Web Robots Documentation

Web Robots Documentation 2017-03-16T10:54:12+00:00

Robots are writen in Javascript using steps functions. Besides our own steps functions we also include the following libraries that can be used in any steps within robot:

  • jQuery – work with DOM elements
  • underscore.js – helper for work with objects and arrays (deduplicate, filter, sort, etc.)
  • Moment.js – parse, manipulate times and dates.

Robot Building Blocks

steps.stepName = function (

[Object passedData]) {}

A step function is a block of code that will be injected into a loaded page and executed.
stepName – name given to a step function. First step must be always named “start” and any names can be used after that.
passedData – any variable that can passed to a step from previous steps.

Example 1:

steps.start = function () {
  // do something, emit data, generate next steps, etc
  done();
};

Example 2:

steps.start = function () {
    var some_data = "Hello World!";
    next("http://google.com", "stepTwo", some_data);
    done();
};

steps.stepTwo = function (passed_data) {
    // Wow, I am scraping Google!
    alert(passed_data);
    done();
};

Functions

done([int delay])

Done() notifies the extension that current step has completed execution so extension can execute the next step. IMPORTANT: this function must be called ONLY ONCE during step execution. Typically it is placed at the end of step’s execution. done() must be skipped when step makes a click on DOM elements which causes loading of another page (example: click on a button to submit a form), in this case done() is called automatically by page loading event.

delay – Optional delay in milliseconds. Used to slow down robot’s crawling rate.

Example:

steps.secondStep = function () {
    var data = { name: $("h1").text().trim() };
    emit("Data", [data]);
    done(1000); // done with a delay of 1 second
}

next(String url, String nextStep[, Object passedData])

Next() adds to execution que a new step to execute.
url – a URL to load for this particular step. If loading is not necessary an empty string “” must be passed. Use “” when previous step loads a necessary web page for this step (usually by by clicking button or submitting a form).
nextStep – a string containing step’s name to execute.
passedData – any data that should be passed to the next step. This parameter is optional.

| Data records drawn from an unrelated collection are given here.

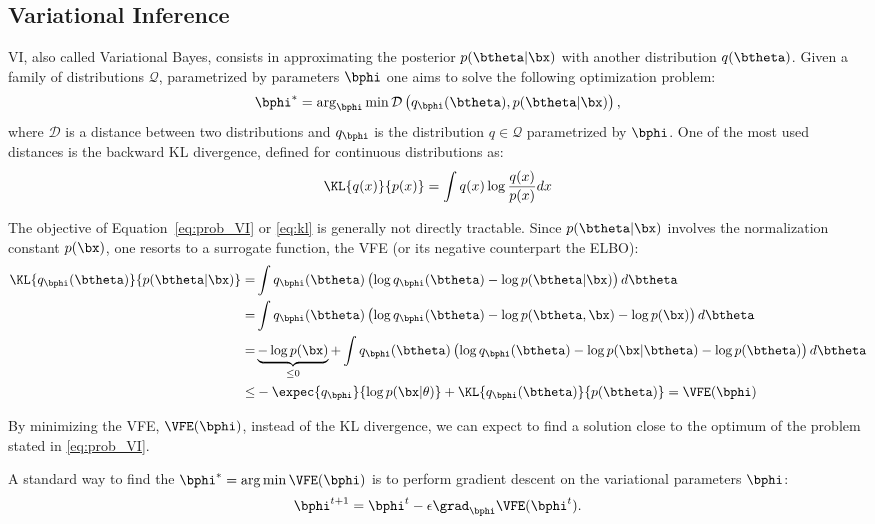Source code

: 

\subsection{Variational Inference}

\acf{VI}, also called Variational Bayes, consists in approximating the posterior $p(\btheta|\bx)$ with another distribution $q(\btheta)$.
Given a family of distributions $\mathcal{Q}$, parametrized by parameters $\bphi$ one aims to solve the following optimization problem:
\begin{align}
\bphi^* = \arg_{\bphi}\min \mathcal{D}\left(q_{\bphi}(\btheta), p(\btheta|\bx)\right),
\label{eq:prob_VI}
\end{align}
where $\mathcal{D}$ is a distance between two distributions and $q_{\bphi}$ is the distribution $q\in \mathcal{Q}$ parametrized by $\bphi$.
One of the most used distances is the backward \ac{KL} divergence, defined for continuous distributions as:
\begin{align}
\KL{q(x)}{p(x)} = \int q(x) \log \frac{q(x)}{p(x)}dx
\label{eq:kl}
\end{align}

The objective of Equation~\eqref{eq:prob_VI} or \eqref{eq:kl} is generally not directly tractable.
Since $p(\btheta|\bx)$ involves the normalization constant $p(\bx)$, one resorts to a surrogate function, the \ac{VFE} (or its negative counterpart the \ac{ELBO}):
\begin{align}
\KL{q_{\bphi}(\btheta)}{p(\btheta|\bx)} =& \int q_{\bphi}(\btheta) \left(\log q_{\bphi}(\btheta) - \log p(\btheta|\bx)\right)d\btheta\\
=&\int q_{\bphi}(\btheta) \left(\log q_{\bphi}(\btheta) - \log p(\btheta, \bx) - \log p(\bx)\right)d\btheta\\
=&\underbrace{- \log p(\bx)}_{\leq 0} + \int q_{\bphi}(\btheta) \left(\log q_{\bphi}(\btheta) - \log p(\bx|\btheta)- \log p(\btheta) \right)d\btheta\\
\leq& -\expec{q_{\bphi}}{\log p(\bx|\theta)} + \KL{q_{\bphi}(\btheta)}{p(\btheta)} = \VFE(\bphi)
\end{align}


By minimizing the \ac{VFE}, $\VFE(\bphi)$, instead of the \ac{KL} divergence, we can expect to find a solution close to the optimum of the problem stated in \eqref{eq:prob_VI}.

A standard way to find the $\bphi^* = \arg\min \VFE(\bphi)$ is to perform gradient descent on the variational parameters $\bphi$:
\begin{align}
\bphi^{t+1} = \bphi^{t} - \epsilon \grad_{\bphi}\VFE(\bphi^{t}).
\label{eq:vigraddescent}
\end{align}

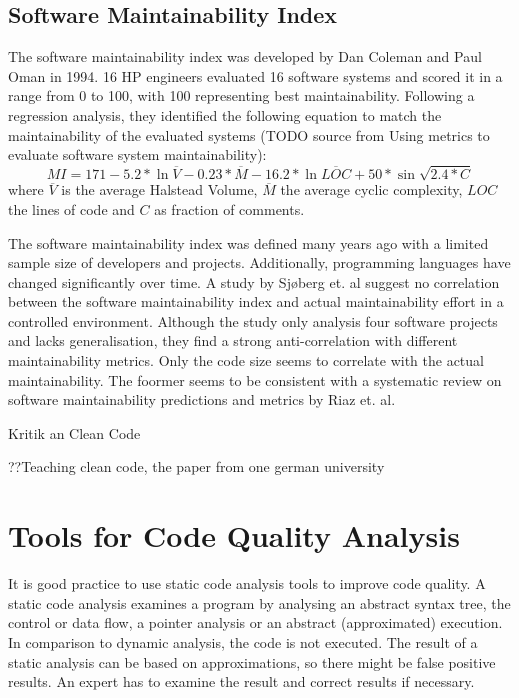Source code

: \subsection{Software Maintainability Index}
The software maintainability index was developed by Dan Coleman and Paul Oman in 1994. 16 HP engineers evaluated 16 software systems and scored it in a range from 0 to 100, with 100 representing best maintainability. 
Following a regression analysis, they identified the following equation to match the maintainability of the evaluated systems (TODO source from Using metrics to evaluate software system maintainability):
\begin{displaymath}
MI = 171 - 5.2 *\ln{\overline{V}} - 0.23 * \overline{M} - 16.2 * \ln{\overline{LOC}} + 50 * \sin{\sqrt{2.4 * C}}
\end{displaymath}
where $\overline{V}$ is the average Halstead Volume, $\overline{M}$ the average cyclic complexity, $LOC$ the lines of code and $C$ as fraction of comments.

The software maintainability index was defined many years ago with a limited sample size of developers and projects. Additionally, programming languages have changed significantly over time. A study by Sjøberg et. al suggest no correlation between the software maintainability index and actual maintainability effort in a controlled environment\cite{sjoberg_questioning_nodate}. Although the study only analysis four software projects and lacks generalisation, they find a strong anti-correlation with different maintainability metrics. Only the code size seems to correlate with the actual maintainability. The foormer seems to be consistent with a systematic review on software maintainability predictions and metrics by Riaz et. al\cite{riaz_systematic_2009}.



Kritik an Clean Code

??Teaching clean code, the paper from one german university

\section{Tools for Code Quality Analysis}
It is good practice to use static code analysis tools to improve code quality. A static code analysis examines a program by analysing an abstract syntax tree, the control or data flow, a pointer analysis or an abstract (approximated) execution. In comparison to dynamic analysis, the code is not executed. The result of a static analysis can be based on approximations, so there might be false positive results. An expert has to examine the result and correct results if necessary\cite{prahofer_static_2017}.

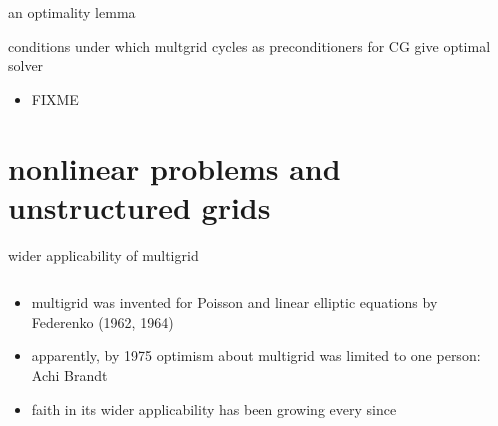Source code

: \documentclass[hide notes,intlimits,usenames,dvipsnames]{beamer}
\begin{document}
\begin{frame}{an optimality lemma}

conditions under which multgrid cycles as preconditioners for CG give optimal solver
\begin{itemize}
\item FIXME
\end{itemize}
\end{frame}


\section{nonlinear problems and unstructured grids}

\begin{frame}{wider applicability of multigrid}

\begin{columns}
\begin{column}{0.8\textwidth}
\begin{itemize}
\item multigrid was invented for Poisson and linear elliptic equations by Federenko (1962, 1964)
\item apparently, by 1975 optimism about multigrid was limited to one person: Achi Brandt
\item faith in its wider applicability has been growing every since
\end{itemize}
\end{column}

\begin{column}{0.15\textwidth}


\end{column}
\end{columns}
\end{frame}
\end{document}
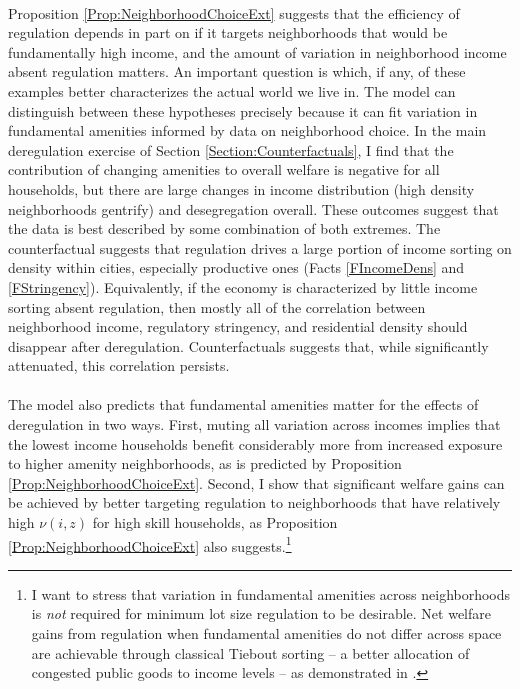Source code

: \documentclass[12pt]{article}
\begin{document}
\paragraph*{}
Proposition \ref{Prop:NeighborhoodChoiceExt}  suggests that the efficiency of regulation depends in part on if it targets neighborhoods that would be fundamentally high income, and the amount of variation in neighborhood income absent regulation matters. An important question is which, if any, of these examples better characterizes the actual world we live in. The model can distinguish between these hypotheses precisely because it can fit variation in fundamental amenities informed by data on neighborhood choice. In the main deregulation exercise of Section \ref{Section:Counterfactuals}, I find that the contribution of changing amenities to overall welfare is negative for all households, but there are large changes in income distribution (high density neighborhoods gentrify) and desegregation overall. These outcomes suggest that the data is best described by some combination of both extremes. The counterfactual suggests that regulation drives a large portion of income sorting on density within cities, especially productive ones (Facts \ref{FIncomeDens} and \ref{FStringency}). Equivalently, if the economy is characterized by little income sorting absent regulation, then mostly all of the correlation between neighborhood income, regulatory stringency, and residential density should disappear after deregulation. Counterfactuals suggests that, while significantly attenuated, this correlation persists. 

\paragraph*{}
The model also predicts that fundamental amenities matter for the effects of deregulation in two ways. First, muting all variation across incomes implies that the lowest income households benefit considerably more from increased exposure to higher amenity neighborhoods, as is predicted by Proposition \ref{Prop:NeighborhoodChoiceExt}. Second, I show that significant welfare gains can be achieved by better targeting regulation to neighborhoods that have relatively high $\nu(i, z)$ for high skill households, as Proposition \ref{Prop:NeighborhoodChoiceExt} also suggests.\footnote{I want to stress that variation in fundamental amenities across neighborhoods is \textit{not} required for minimum lot size regulation to be desirable. Net welfare gains from regulation when fundamental amenities do not differ across space are achievable through classical Tiebout sorting -- a better allocation of congested public goods to income levels -- as demonstrated in \cite{calabresetal}.}
\end{document}
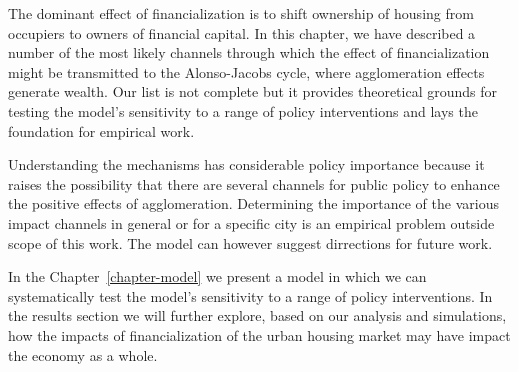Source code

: The dominant effect of financialization is to shift ownership of housing from occupiers to owners of financial capital. In this chapter, we have described a number of the most likely channels through which the effect of financialization might be transmitted to the Alonso-Jacobs cycle, where agglomeration effects generate wealth. Our list is not complete but it provides theoretical grounds for testing the model's sensitivity to a range of policy interventions and lays the foundation for empirical work.  

Understanding the mechanisms has considerable policy importance because it raises the possibility that there are several channels for public policy to enhance the positive effects of agglomeration. Determining the importance of the various impact channels in general or for a specific city is an empirical problem  outside scope of this work. %
The model can however suggest dirrections for future work.

In the Chapter~\ref{chapter-model} we present a model in which we can systematically test the model's sensitivity to a range of policy interventions. %
In the results section we will further explore, based on our analysis and simulations, how the %
impacts of financialization of the urban housing market may have impact %
the economy as a whole. 








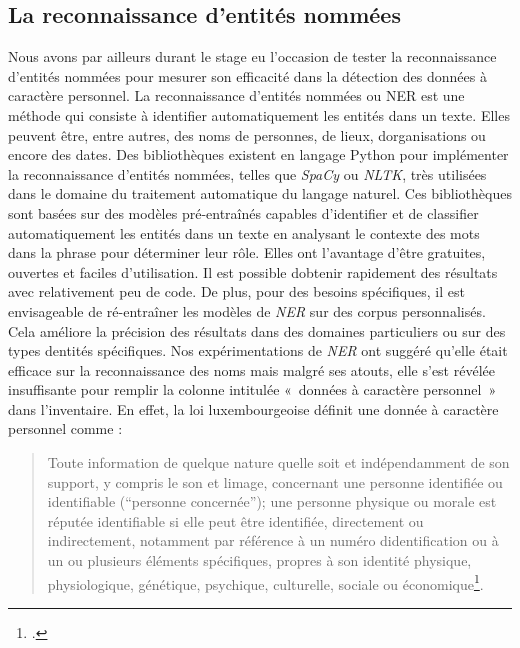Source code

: \subsection{La reconnaissance d'entités nommées}

	Nous avons par ailleurs durant le stage eu l'occasion de tester la
reconnaissance d'entités nommées pour mesurer son efficacité dans la
détection des données à caractère personnel. La reconnaissance d'entités
nommées ou \gls{NER} est une méthode qui
consiste à identifier automatiquement les entités dans un texte. Elles
peuvent être, entre autres, des noms de personnes, de lieux,
d\textquotesingle organisations ou encore des dates. Des bibliothèques
existent en langage Python pour implémenter la reconnaissance d'entités
nommées, telles que \emph{SpaCy} ou \emph{NLTK}, très utilisées dans le
domaine du traitement automatique du langage naturel. Ces bibliothèques
sont basées sur des modèles pré-entraînés capables d'identifier et de
classifier automatiquement les entités dans un texte en analysant le
contexte des mots dans la phrase pour déterminer leur rôle. Elles ont l'avantage d'être gratuites, ouvertes et faciles
d'utilisation. Il est possible d\textquotesingle obtenir rapidement des
résultats avec relativement peu de code. De plus, pour des besoins
spécifiques, il est envisageable de ré-entraîner les modèles de \emph{NER} sur
des corpus personnalisés. Cela améliore la
précision des résultats dans des domaines particuliers ou sur des types
d\textquotesingle entités spécifiques.
Nos expérimentations de \emph{NER} ont suggéré qu'elle était efficace sur la reconnaissance des noms mais malgré ses atouts, elle s'est révélée
insuffisante pour remplir la colonne intitulée «~données à caractère
personnel~» dans l'inventaire. En effet, la loi luxembourgeoise définit
une donnée à caractère personnel comme :

\begin{quote}
	Toute information de quelque nature qu\textquotesingle elle soit et
	indépendamment de son support, y compris le son et
	l\textquotesingle image, concernant une personne identifiée ou
	identifiable (\enquote{personne concernée}); une personne physique ou morale est
	réputée identifiable si elle peut être identifiée, directement ou
	indirectement, notamment par référence à un numéro
	d\textquotesingle identification ou à un ou plusieurs éléments
	spécifiques, propres à son identité physique, physiologique, génétique,
	psychique, culturelle, sociale ou économique\footcite{loi_2002}.
\end{quote}

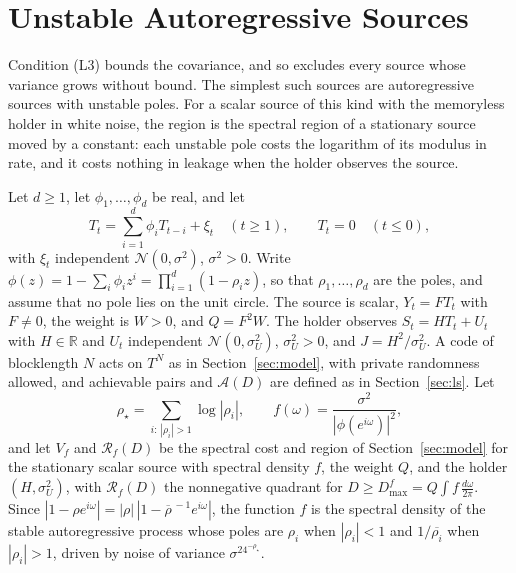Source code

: \documentclass[11pt,onecolumn]{IEEEtran}
\newcommand{\R}{\mathbb{R}}
\newcommand{\dw}{\tfrac{d\omega}{2\pi}}
\begin{document}
\section{Unstable Autoregressive Sources}
\label{sec:unstable}

Condition (L3) bounds the covariance, and so excludes every source whose
variance grows without bound. The simplest such sources are
autoregressive sources with unstable poles. For a scalar source of this
kind with the memoryless holder in white noise, the region is the
spectral region of a stationary source moved by a constant: each
unstable pole costs the logarithm of its modulus in rate, and it costs
nothing in leakage when the holder observes the source.

Let $d\ge1$, let $\phi_1,\dots,\phi_d$ be real, and let
\[
T_t=\sum_{i=1}^d\phi_iT_{t-i}+\xi_t\quad(t\ge1),\qquad T_t=0\quad(t\le0),
\]
with $\xi_t$ independent $\mathcal N(0,\sigma^2)$, $\sigma^2>0$. Write
$\phi(z)=1-\sum_i\phi_iz^i=\prod_{i=1}^d(1-\rho_iz)$, so that
$\rho_1,\dots,\rho_d$ are the poles, and assume that no pole lies on the
unit circle. The source is scalar, $Y_t=FT_t$ with $F\ne0$, the weight
is $W>0$, and $Q=F^2W$. The holder observes $S_t=HT_t+U_t$ with $H\in\R$
and $U_t$ independent $\mathcal N(0,\sigma_U^2)$, $\sigma_U^2>0$, and
$J=H^2/\sigma_U^2$. A code of blocklength $N$ acts on $T^N$ as in
Section~\ref{sec:model}, with private randomness allowed, and
achievable pairs and $\mathcal A(D)$ are defined as in
Section~\ref{sec:ls}. Let
\[
\rho_\star=\sum_{i:\,|\rho_i|>1}\log|\rho_i|,\qquad
f(\omega)=\frac{\sigma^2}{|\phi(e^{i\omega})|^2},
\]
and let $V_f$ and $\mathcal R_f(D)$ be the spectral cost and region of
Section~\ref{sec:model} for the stationary scalar source with spectral
density $f$, the weight $Q$, and the holder $(H,\sigma_U^2)$, with
$\mathcal R_f(D)$ the nonnegative quadrant for
$D\ge D_{\max}^f=Q\int f\,\dw$. Since
$|1-\rho e^{i\omega}|=|\rho|\,|1-\overline{\rho}^{\,-1}e^{i\omega}|$, the
function $f$ is the spectral density of the stable autoregressive process
whose poles are $\rho_i$ when $|\rho_i|<1$ and $1/\overline{\rho_i}$ when
$|\rho_i|>1$, driven by noise of variance $\sigma^24^{-\rho_\star}$.
\end{document}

IMPORTANT: Web Robots system uses LIFO (last in, first out) principle on que execution. If there are many next() statements generated que manager will execute the latest one first.

Example:

steps.start = function () {
    next("http://webrobots.io", "stepTwo");
    done();
}

steps.stepTwo = function () {
    console.log("Hello from stepTwo!");
    done();
}

fork(String url, String nextStep[, Object passedData])

Fork() is like a next() statement, except that it starts a new robot from that particular step. Fork() is useful when running large robots and there is a possibility to run parts in parallel. In development mode fork() works as next() for development and troubleshooting purposes, while actual forking is performed on cloud instances in production mode.

url – a URL to load for this particular step. Cannot be be empty string.
nextStep – a string containing step’s name to execute.
passedData – any data that should be passed to the next step. This parameter is optional.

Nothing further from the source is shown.